- Opening Delimiter -

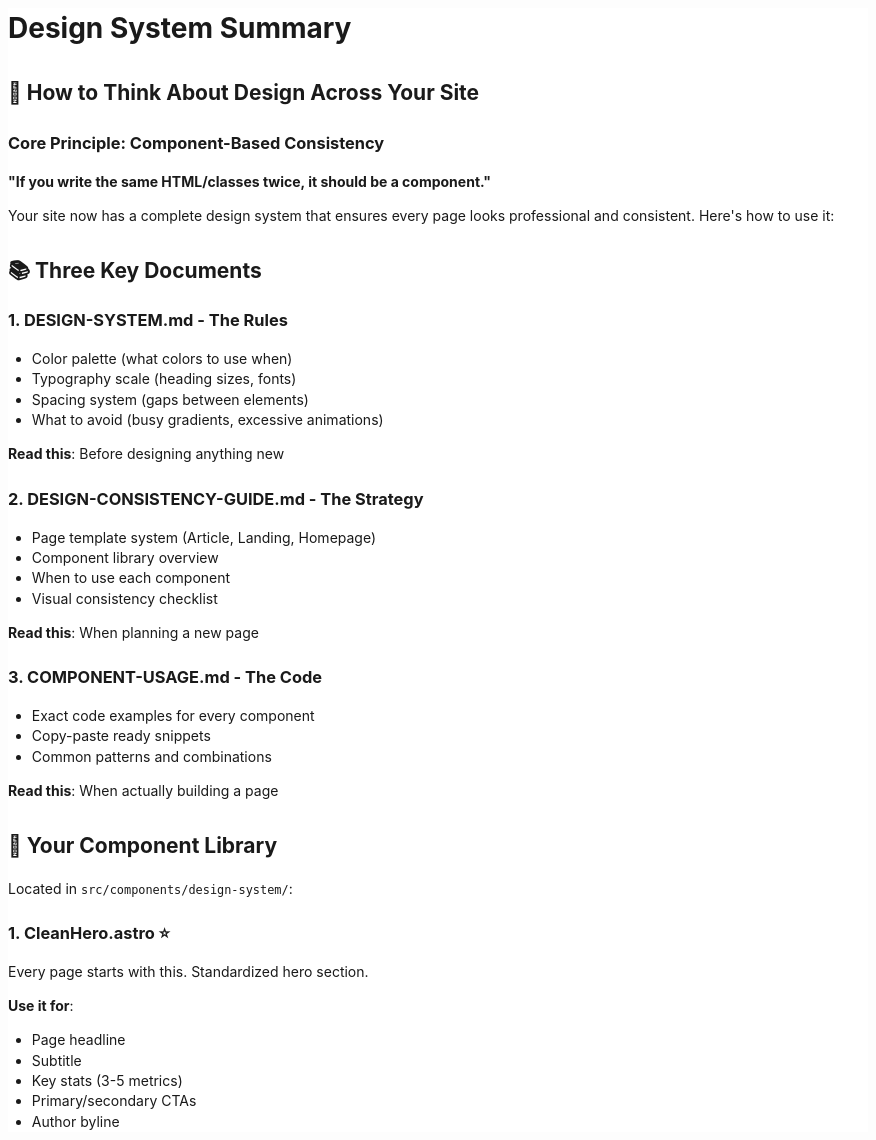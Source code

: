 # Design System Summary

## 🎯 How to Think About Design Across Your Site

### Core Principle: Component-Based Consistency

**"If you write the same HTML/classes twice, it should be a component."**

Your site now has a complete design system that ensures every page looks professional and consistent. Here's how to use it:

## 📚 Three Key Documents

### 1. **DESIGN-SYSTEM.md** - The Rules
- Color palette (what colors to use when)
- Typography scale (heading sizes, fonts)
- Spacing system (gaps between elements)
- What to avoid (busy gradients, excessive animations)

**Read this**: Before designing anything new

### 2. **DESIGN-CONSISTENCY-GUIDE.md** - The Strategy
- Page template system (Article, Landing, Homepage)
- Component library overview
- When to use each component
- Visual consistency checklist

**Read this**: When planning a new page

### 3. **COMPONENT-USAGE.md** - The Code
- Exact code examples for every component
- Copy-paste ready snippets
- Common patterns and combinations

**Read this**: When actually building a page

## 🧩 Your Component Library

Located in `src/components/design-system/`:

### 1. **CleanHero.astro** ⭐
Every page starts with this. Standardized hero section.

**Use it for**:
- Page headline
- Subtitle
- Key stats (3-5 metrics)
- Primary/secondary CTAs
- Author byline
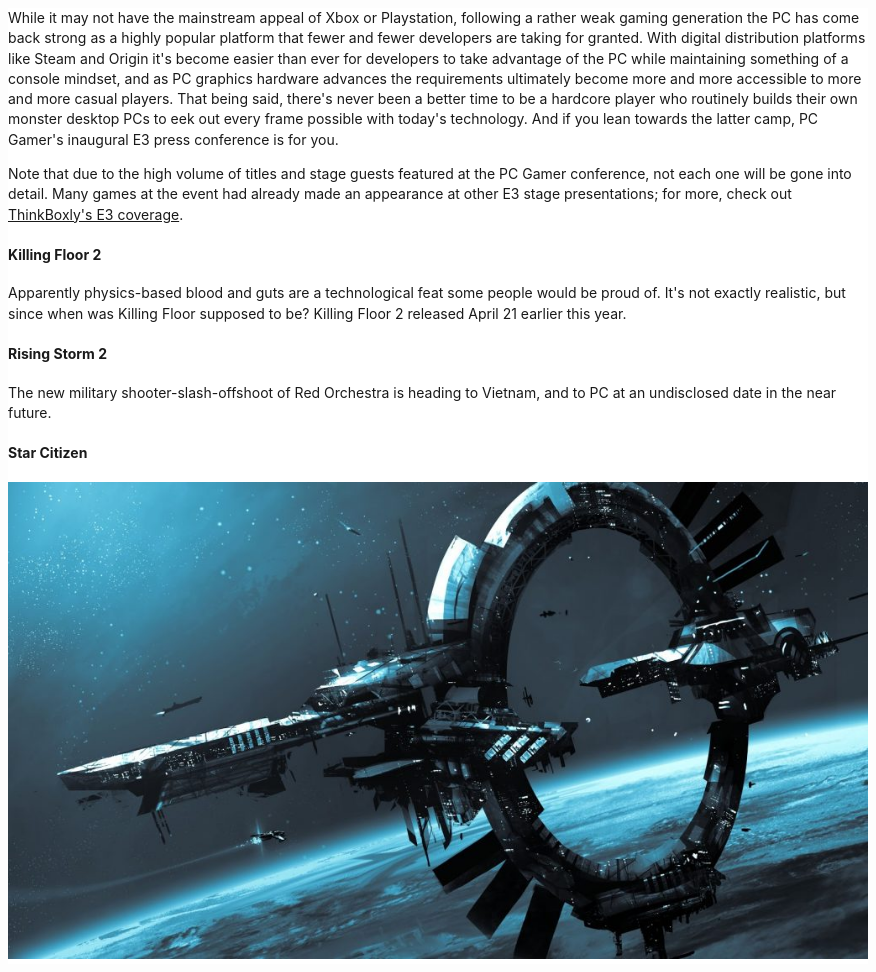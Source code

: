 


  
While it may not have the mainstream appeal of Xbox or Playstation, following a rather weak gaming generation the PC has come back strong as a highly popular platform that fewer and fewer developers are taking for granted. With digital distribution platforms like Steam and Origin it's become easier than ever for developers to take advantage of the PC while maintaining something of a console mindset, and as PC graphics hardware advances the requirements ultimately become more and more accessible to more and more casual players. That being said, there's never been a better time to be a hardcore player who routinely builds their own monster desktop PCs to eek out every frame possible with today's technology. And if you lean towards the latter camp, PC Gamer's inaugural E3 press conference is for you.  
  
Note that due to the high volume of titles and stage guests featured at the PC Gamer conference, not each one will be gone into detail. Many games at the event had already made an appearance at other E3 stage presentations; for more, check out [ThinkBoxly's E3 coverage](https://lucasc.me/search/E3).  

#### Killing Floor 2

  
Apparently physics-based blood and guts are a technological feat some people would be proud of. It's not exactly realistic, but since when was Killing Floor supposed to be? Killing Floor 2 released April 21 earlier this year.  
  

#### Rising Storm 2

  
The new military shooter-slash-offshoot of Red Orchestra is heading to Vietnam, and to PC at an undisclosed date in the near future.  
  

#### Star Citizen

  
[![](/content/images/pc-gamer-e3-2015-roundup-yes-pc-gaming/starcitizen_05B15D-1024x568.jpg)](/content/images/pc-gamer-e3-2015-roundup-yes-pc-gaming/starcitizen_05B15D-1024x568.jpg)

- Closing Delimiter -

• Action item
Restate the data word for word, minus any images.

• Answer space
Source code

: # Design System Summary

## 🎯 How to Think About Design Across Your Site

### Core Principle: Component-Based Consistency

**"If you write the same HTML/classes twice, it should be a component."**

Your site now has a complete design system that ensures every page looks professional and consistent. Here's how to use it:

## 📚 Three Key Documents

### 1. **DESIGN-SYSTEM.md** - The Rules
- Color palette (what colors to use when)
- Typography scale (heading sizes, fonts)
- Spacing system (gaps between elements)
- What to avoid (busy gradients, excessive animations)

**Read this**: Before designing anything new

### 2. **DESIGN-CONSISTENCY-GUIDE.md** - The Strategy
- Page template system (Article, Landing, Homepage)
- Component library overview
- When to use each component
- Visual consistency checklist

**Read this**: When planning a new page

### 3. **COMPONENT-USAGE.md** - The Code
- Exact code examples for every component
- Copy-paste ready snippets
- Common patterns and combinations

**Read this**: When actually building a page

## 🧩 Your Component Library

Located in `src/components/design-system/`:

### 1. **CleanHero.astro** ⭐
Every page starts with this. Standardized hero section.

**Use it for**:
- Page headline
- Subtitle
- Key stats (3-5 metrics)
- Primary/secondary CTAs
- Author byline
Source code

: 


  
While it may not have the mainstream appeal of Xbox or Playstation, following a rather weak gaming generation the PC has come back strong as a highly popular platform that fewer and fewer developers are taking for granted. With digital distribution platforms like Steam and Origin it's become easier than ever for developers to take advantage of the PC while maintaining something of a console mindset, and as PC graphics hardware advances the requirements ultimately become more and more accessible to more and more casual players. That being said, there's never been a better time to be a hardcore player who routinely builds their own monster desktop PCs to eek out every frame possible with today's technology. And if you lean towards the latter camp, PC Gamer's inaugural E3 press conference is for you.  
  
Note that due to the high volume of titles and stage guests featured at the PC Gamer conference, not each one will be gone into detail. Many games at the event had already made an appearance at other E3 stage presentations; for more, check out [ThinkBoxly's E3 coverage](https://lucasc.me/search/E3).  

#### Killing Floor 2

  
Apparently physics-based blood and guts are a technological feat some people would be proud of. It's not exactly realistic, but since when was Killing Floor supposed to be? Killing Floor 2 released April 21 earlier this year.  
  

#### Rising Storm 2

  
The new military shooter-slash-offshoot of Red Orchestra is heading to Vietnam, and to PC at an undisclosed date in the near future.  
  

#### Star Citizen

  
[![](/content/images/pc-gamer-e3-2015-roundup-yes-pc-gaming/starcitizen_05B15D-1024x568.jpg)](/content/images/pc-gamer-e3-2015-roundup-yes-pc-gaming/starcitizen_05B15D-1024x568.jpg)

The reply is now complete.